Sierra soon discovers a supernatural order called the Shadowshapers, who connect with spirits via paintings, music, and stories. Her grandfather once shared the order’s secrets with an anthropologist, Dr. Jonathan Wick, who turned the Caribbean magic to his own foul ends. Now Wick wants to become the ultimate Shadowshaper by killing all the others, one by one. With the help of her friends and the hot graffiti artist Robbie, Sierra must dodge Wick’s supernatural creations, harness her own Shadowshaping abilities, and save her family’s past, present, and future.

My thoughts:

This selection may initially feel far from the theme, however, it was chosen for its unique perspective on loss. Although the protagonist, Sierra, loses her grandmother before the story ever opens, the loss leaves lingering effects and reminds us that losing a loved one can impact a family in many ways. In the case of Shadowshaper, written by Daniel José Older, the loss experienced is that of history, space, and community.  This all too common occurrence may be something we or our students have experienced.   But thankfully, this book gives us Sierra, who models how to overcome such loss through both real and magical connections to her past!
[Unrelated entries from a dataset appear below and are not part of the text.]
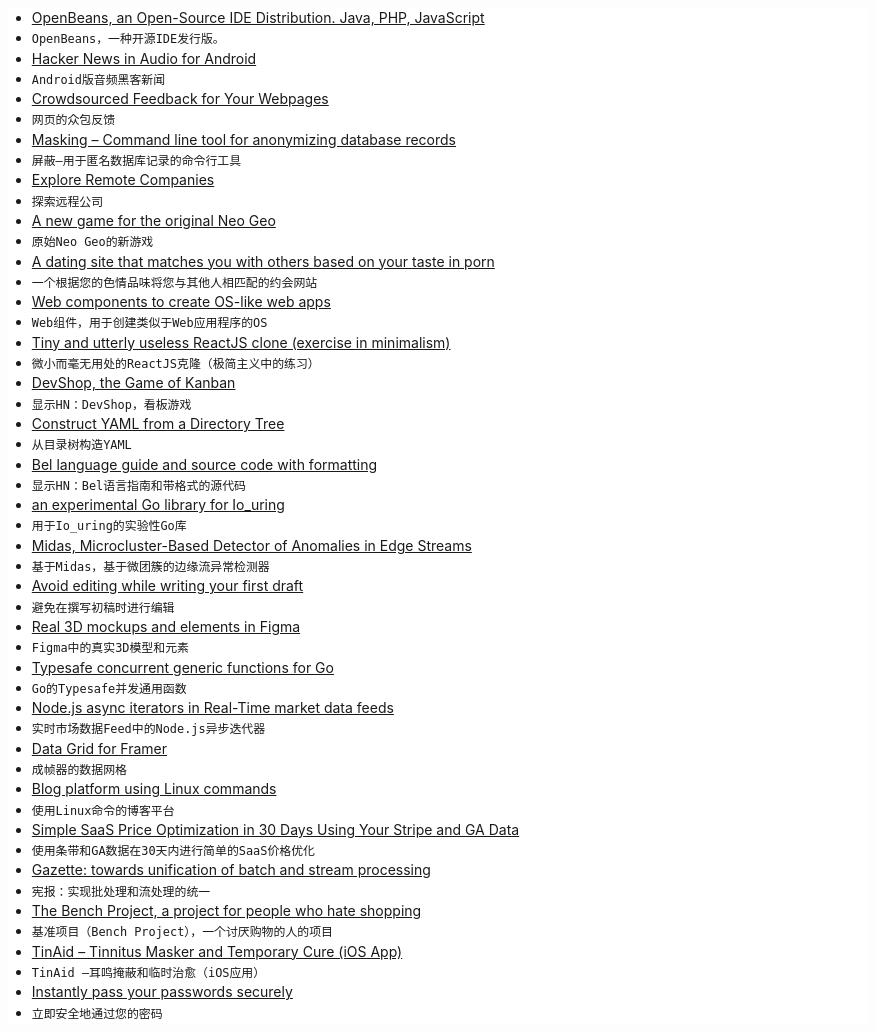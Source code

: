 - [ OpenBeans, an Open-Source IDE Distribution. Java, PHP, JavaScript](https://github.com/OpenBeans/OpenBeans)
- `OpenBeans，一种开源IDE发行版。 `
- [ Hacker News in Audio for Android](https://play.google.com/store/apps/details?id=com.fxpi.hnlauncher)
- `Android版音频黑客新闻`
- [ Crowdsourced Feedback for Your Webpages](http://pagefeedback.com/)
- `网页的众包反馈`
- [ Masking – Command line tool for anonymizing database records](https://github.com/kibitan/masking)
- `屏蔽–用于匿名数据库记录的命令行工具`
- [ Explore Remote Companies](https://remotehub.io/explore-remote-companies)
- `探索远程公司`
- [ A new game for the original Neo Geo](https://www.kickstarter.com/projects/fullset/project-neon-a-brand-new-shoot-em-up-for-the-neo-geo/)
- `原始Neo Geo的新游戏`
- [ A dating site that matches you with others based on your taste in porn](https://pornr.app/)
- `一个根据您的色情品味将您与其他人相匹配的约会网站`
- [ Web components to create OS-like web apps](https://github.com/victorqribeiro/FOS)
- `Web组件，用于创建类似于Web应用程序的OS`
- [ Tiny and utterly useless ReactJS clone (exercise in minimalism)](https://github.com/zserge/o)
- `微小而毫无用处的ReactJS克隆（极简主义中的练习）`
- [ DevShop, the Game of Kanban](https://secretgeek.github.io/devShop/)
- `显示HN：DevShop，看板游戏`
- [ Construct YAML from a Directory Tree](https://github.com/sampointer/dy)
- `从目录树构造YAML`
- [ Bel language guide and source code with formatting](https://github.com/alephyud/bel)
- `显示HN：Bel语言指南和带格式的源代码`
- [ an experimental Go library for Io_uring](https://github.com/CAFxX/go_uring)
- `用于Io_uring的实验性Go库`
- [ Midas, Microcluster-Based Detector of Anomalies in Edge Streams](https://github.com/bhatiasiddharth/MIDAS)
- `基于Midas，基于微团簇的边缘流异常检测器`
- [ Avoid editing while writing your first draft](https://rolandasb.github.io/firstdraft/)
- `避免在撰写初稿时进行编辑`
- [ Real 3D mockups and elements in Figma](https://www.vectary.com/3d-modeling-news/figma-3D-vectary-plugin/)
- `Figma中的真实3D模型和元素`
- [ Typesafe concurrent generic functions for Go](https://github.com/life4/genesis/blob/master/README.md)
- `Go的Typesafe并发通用函数`
- [ Node.js async iterators in Real-Time market data feeds](https://docs.tardis.dev/api/node-js)
- `实时市场数据Feed中的Node.js异步迭代器`
- [ Data Grid for Framer](https://twitter.com/lintonye/status/1193634615346417664)
- `成帧器的数据网格`
- [ Blog platform using Linux commands](https://outfloor.org/)
- `使用Linux命令的博客平台`
- [ Simple SaaS Price Optimization in 30 Days Using Your Stripe and GA Data](https://saas.aristander.ai/)
- `使用条带和GA数据在30天内进行简单的SaaS价格优化`
- [ Gazette: towards unification of batch and stream processing](https://github.com/gazette/core)
- `宪报：实现批处理和流处理的统一`
- [ The Bench Project, a project for people who hate shopping](https://thebenchproject.github.io/)
- `基准项目（Bench Project），一个讨厌购物的人的项目`
- [ TinAid – Tinnitus Masker and Temporary Cure (iOS App)](https://apps.apple.com/us/app/tinaid-tinnitus-cure/id1483624796?l=sv&ls=1)
- `TinAid –耳鸣掩蔽和临时治愈（iOS应用）`
- [ Instantly pass your passwords securely](https://news.ycombinator.com/item?id=21513362)
- `立即安全地通过您的密码`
I will also add that this book has been featured multiple times on Vamos.  Be sure to check out how the all the ways that this book can be used by reading Katrina’s review, Kalyn’s Reading Roundup, and Alice’s ¡Mira Look! Author’s Corner posts.

Under the Mesquite
Written by Guadalupe Garcia McCall
Published by Lee & Low Books, 2011
ISBN: 9781600604294
Age level: Grades 4 and up

Description (from Goodreads):

Lupita, a budding actor and poet in a close-knit Mexican American immigrant family, comes of age as she struggles with adult responsibilities during her mother’s battle with cancer in this young adult novel in verse.

When Lupita learns Mami has cancer, she is terrified by the possibility of losing her mother, the anchor of her close-knit family. Suddenly, being a high school student, starring in a play, and dealing with friends who don’t always understand, become less important than doing whatever she can to save Mami’s life.
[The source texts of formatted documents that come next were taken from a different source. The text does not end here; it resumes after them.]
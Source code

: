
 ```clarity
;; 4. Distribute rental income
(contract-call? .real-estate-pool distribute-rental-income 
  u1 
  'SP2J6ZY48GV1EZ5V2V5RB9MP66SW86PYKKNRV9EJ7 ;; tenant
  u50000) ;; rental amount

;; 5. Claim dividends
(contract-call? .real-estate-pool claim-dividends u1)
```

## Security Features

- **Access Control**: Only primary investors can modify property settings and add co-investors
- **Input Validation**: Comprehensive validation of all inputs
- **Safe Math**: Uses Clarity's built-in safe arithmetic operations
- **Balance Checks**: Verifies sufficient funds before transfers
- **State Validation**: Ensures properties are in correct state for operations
While her father cares for Mami at an out-of-town clinic, Lupita takes charge of her seven younger siblings. As Lupita struggles to keep the family afloat, she takes refuge in the shade of a mesquite tree, where she escapes the chaos at home to write. Forced to face her limitations in the midst of overwhelming changes and losses, Lupita rediscovers her voice and finds healing in the power of words.
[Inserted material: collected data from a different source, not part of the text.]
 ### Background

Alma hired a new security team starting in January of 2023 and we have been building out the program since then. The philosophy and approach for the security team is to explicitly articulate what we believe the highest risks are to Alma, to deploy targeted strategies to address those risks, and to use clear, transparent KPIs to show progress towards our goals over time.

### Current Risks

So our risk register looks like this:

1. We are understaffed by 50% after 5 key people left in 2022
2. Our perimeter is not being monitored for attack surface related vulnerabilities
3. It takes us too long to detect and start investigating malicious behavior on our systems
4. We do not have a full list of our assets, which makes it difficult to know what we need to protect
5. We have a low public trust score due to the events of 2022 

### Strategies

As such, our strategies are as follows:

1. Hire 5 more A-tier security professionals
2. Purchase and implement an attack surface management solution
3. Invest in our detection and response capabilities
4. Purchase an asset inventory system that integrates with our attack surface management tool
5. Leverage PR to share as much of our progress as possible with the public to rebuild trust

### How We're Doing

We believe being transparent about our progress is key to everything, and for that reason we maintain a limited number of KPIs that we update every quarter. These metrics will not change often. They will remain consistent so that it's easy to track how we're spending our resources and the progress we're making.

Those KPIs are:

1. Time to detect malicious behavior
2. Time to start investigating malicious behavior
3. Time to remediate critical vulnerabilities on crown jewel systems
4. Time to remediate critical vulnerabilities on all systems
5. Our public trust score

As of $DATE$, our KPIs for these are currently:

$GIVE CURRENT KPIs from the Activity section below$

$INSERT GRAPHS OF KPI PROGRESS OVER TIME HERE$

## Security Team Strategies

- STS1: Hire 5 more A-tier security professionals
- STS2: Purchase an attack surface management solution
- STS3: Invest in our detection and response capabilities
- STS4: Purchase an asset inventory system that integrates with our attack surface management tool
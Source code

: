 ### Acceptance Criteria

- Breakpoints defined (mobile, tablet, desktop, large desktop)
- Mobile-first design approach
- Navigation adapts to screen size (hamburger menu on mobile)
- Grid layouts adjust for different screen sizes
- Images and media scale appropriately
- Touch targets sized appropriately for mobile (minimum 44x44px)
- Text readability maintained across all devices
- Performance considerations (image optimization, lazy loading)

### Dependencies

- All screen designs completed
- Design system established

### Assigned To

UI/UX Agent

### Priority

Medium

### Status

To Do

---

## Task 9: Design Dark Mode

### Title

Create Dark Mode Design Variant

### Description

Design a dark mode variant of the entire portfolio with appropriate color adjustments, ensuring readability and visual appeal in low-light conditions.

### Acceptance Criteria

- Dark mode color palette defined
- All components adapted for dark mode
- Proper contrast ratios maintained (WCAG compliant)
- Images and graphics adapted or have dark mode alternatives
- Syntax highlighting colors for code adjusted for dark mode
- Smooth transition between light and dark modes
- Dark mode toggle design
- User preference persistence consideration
Told with honest emotion in evocative free verse, Lupita’s journey toward hope is captured in moments that are alternately warm and poignant. Under the Mesquite is an empowering story about testing family bonds and the strength of a young woman navigating pain and hardship with surprising resilience

My thoughts:

Garcia McCall’s book, Under the Mesquite, is a beautiful representation of our ability to thrive despite life’s unpredictable and sometimes painful occurrences.  This YA novel in verse is skillfully written; its language, while simple and accessible, invites readers to experience a complex range of emotions.  We become a part of Lupita’s world, traversing through the challenges of friendship, family, culture, and self-discovery.  It is clear by having won the Pura Belpré Author Medal (2012), the William C. Morris Debut Award Finalist (2012) and most recently, the Tomás Rivera Children’s Book Award (2013), that Garcia McCall’s first novel is one to read!  For more comprehensive thoughts about Under the Mesquite, check out Katrina’s excellent review.  And for the teachers among us, please see our educator’s guide for tips on using the book in the classroom.